GoTheDistance

ござ先輩と言われています。(株) クオリティスタートという会社をやっています。

大企業ワールドというブリンカー

大企業ネタとなるとダボハゼよりも力強い食いつきを見せるgothedistanceです、こんばんは。大企業という社会って面白いんだもん。

この会社の大半の人は大学を出てから定年するまで同じ会社にずーっといるんだけどね。殆どの人は、緊張感もまるでなくて、ひどいもんだ。ああなったらお仕舞いだよ。

アンカテ経由で上記エントリを知った。

さて、そもそもなんでこんなオヤヂになっちゃうんだろう?それを妄想しつつ考えたい。

まずは危機感ということについて。私が思うに、「ま、なんでもえーよ。あんま関心が無いんだ、単純に。」という層が圧倒的に多い。多分このメンタリティを「危機感が無い」と呼ぶんだろう。無関心と危機感が無いのは似たようなもんだし。

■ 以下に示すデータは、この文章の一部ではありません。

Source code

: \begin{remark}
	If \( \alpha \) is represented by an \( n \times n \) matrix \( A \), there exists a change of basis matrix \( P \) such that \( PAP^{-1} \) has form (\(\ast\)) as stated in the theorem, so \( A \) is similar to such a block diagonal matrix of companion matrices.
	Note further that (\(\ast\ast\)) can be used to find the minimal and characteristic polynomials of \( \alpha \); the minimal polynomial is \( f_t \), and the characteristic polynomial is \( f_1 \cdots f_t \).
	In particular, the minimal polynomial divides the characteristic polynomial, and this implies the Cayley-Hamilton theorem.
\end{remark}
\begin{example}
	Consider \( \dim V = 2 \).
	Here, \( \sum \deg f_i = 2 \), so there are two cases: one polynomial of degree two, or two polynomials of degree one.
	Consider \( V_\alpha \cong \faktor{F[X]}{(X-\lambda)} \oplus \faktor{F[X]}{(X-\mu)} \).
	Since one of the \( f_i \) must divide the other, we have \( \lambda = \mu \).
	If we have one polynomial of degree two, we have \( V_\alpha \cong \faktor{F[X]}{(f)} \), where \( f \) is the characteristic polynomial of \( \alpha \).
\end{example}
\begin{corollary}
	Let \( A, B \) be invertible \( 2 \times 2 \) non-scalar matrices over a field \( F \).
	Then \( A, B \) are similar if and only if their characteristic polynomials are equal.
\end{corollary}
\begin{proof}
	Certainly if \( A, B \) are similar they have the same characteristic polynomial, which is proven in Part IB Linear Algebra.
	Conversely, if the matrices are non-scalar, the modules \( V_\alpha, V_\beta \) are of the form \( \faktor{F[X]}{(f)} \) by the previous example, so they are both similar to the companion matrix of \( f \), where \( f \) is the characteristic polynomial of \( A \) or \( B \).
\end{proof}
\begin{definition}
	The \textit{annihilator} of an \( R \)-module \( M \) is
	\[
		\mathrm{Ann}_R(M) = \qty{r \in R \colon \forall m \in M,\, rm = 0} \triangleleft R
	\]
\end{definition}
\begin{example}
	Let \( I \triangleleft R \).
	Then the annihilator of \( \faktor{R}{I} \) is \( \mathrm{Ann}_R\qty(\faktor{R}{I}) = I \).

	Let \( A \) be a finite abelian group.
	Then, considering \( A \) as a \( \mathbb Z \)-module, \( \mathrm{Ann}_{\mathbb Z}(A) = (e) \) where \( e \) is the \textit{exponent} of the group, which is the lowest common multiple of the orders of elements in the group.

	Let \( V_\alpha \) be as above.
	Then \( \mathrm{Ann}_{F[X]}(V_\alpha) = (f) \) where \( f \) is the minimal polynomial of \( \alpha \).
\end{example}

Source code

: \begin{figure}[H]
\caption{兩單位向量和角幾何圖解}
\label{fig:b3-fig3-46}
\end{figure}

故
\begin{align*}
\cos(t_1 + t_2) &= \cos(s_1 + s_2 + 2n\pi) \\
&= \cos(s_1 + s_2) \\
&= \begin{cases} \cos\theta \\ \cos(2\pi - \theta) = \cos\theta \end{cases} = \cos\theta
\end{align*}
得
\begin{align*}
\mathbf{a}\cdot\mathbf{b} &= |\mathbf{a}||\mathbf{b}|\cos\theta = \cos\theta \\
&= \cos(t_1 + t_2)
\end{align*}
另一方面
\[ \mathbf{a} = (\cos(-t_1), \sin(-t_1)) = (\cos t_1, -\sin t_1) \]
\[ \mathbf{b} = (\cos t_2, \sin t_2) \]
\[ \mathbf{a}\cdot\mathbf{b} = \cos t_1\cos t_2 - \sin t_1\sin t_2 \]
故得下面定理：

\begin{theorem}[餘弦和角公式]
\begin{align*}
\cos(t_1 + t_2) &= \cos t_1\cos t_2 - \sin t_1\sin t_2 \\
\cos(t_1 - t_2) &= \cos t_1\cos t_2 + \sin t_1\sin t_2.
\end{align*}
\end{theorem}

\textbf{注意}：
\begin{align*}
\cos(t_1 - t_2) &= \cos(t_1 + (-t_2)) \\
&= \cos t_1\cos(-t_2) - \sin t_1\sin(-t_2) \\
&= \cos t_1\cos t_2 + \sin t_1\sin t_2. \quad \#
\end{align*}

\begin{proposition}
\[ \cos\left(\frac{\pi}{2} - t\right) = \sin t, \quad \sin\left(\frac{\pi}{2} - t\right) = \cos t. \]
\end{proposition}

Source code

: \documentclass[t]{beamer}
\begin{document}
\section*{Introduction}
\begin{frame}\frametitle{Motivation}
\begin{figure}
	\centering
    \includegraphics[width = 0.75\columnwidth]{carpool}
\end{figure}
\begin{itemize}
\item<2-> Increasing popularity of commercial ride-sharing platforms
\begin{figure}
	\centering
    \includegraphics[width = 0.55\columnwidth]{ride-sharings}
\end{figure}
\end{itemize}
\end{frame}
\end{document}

大企業に勤める最大のリスクは、周りが見えなくなるなんじゃないかと感じる。だって守られているんだもん。系列というタコツボにさ。

しかも、今オヤヂな方々はそのタコツボが大きくなっていくのを体感しているわけでしょ?最も多感な若い時期を、タコツボが肥大化してある意味出来レースのようなビジネスを回すことで自分の給料も上がっていくという世界で過ごしてきているのならば、右肩下がりの今の時代に危機感を持てというのが無理。倒産しない限り無理だと思う。

大企業が織り成す世界は、中のヒトから見たらブリンカーみたいなもんなんだ。どうも同じ釜の飯を食っている人間がたくさ〜んいることが、ブリンカーの強化に一役買っているようだ。やべぇって頭の片隅には思うけど・・・って感じで。そう思うのは最初のうちだけで段々会社の色に染まって慣れてきてしまうとイエローカード。人間ってのは、外界の刺激がなくなると必然的に無関心な人間になっていくんじゃないだろうか?大企業ワールドというブリンカーによって外界の刺激がゆるくなると、徐々に外的刺激を受ける必然性を失っていく。やべーなおかしーなゆがんでるな。そういう外界の刺激に対する反射が減衰していくんだと思う。

もっと単純に言えば、大企業内の世界って家庭に似ている。親がいいって言えばいい。世間がどう言おうが、俺がいいって決めたんだからいいんだ、っていう世界。ここでは「俺」を「タコツボのトップにいる会社のエロいヒト」と置き換えればいい。大企業ワールドの大半はこんな世界だと思う。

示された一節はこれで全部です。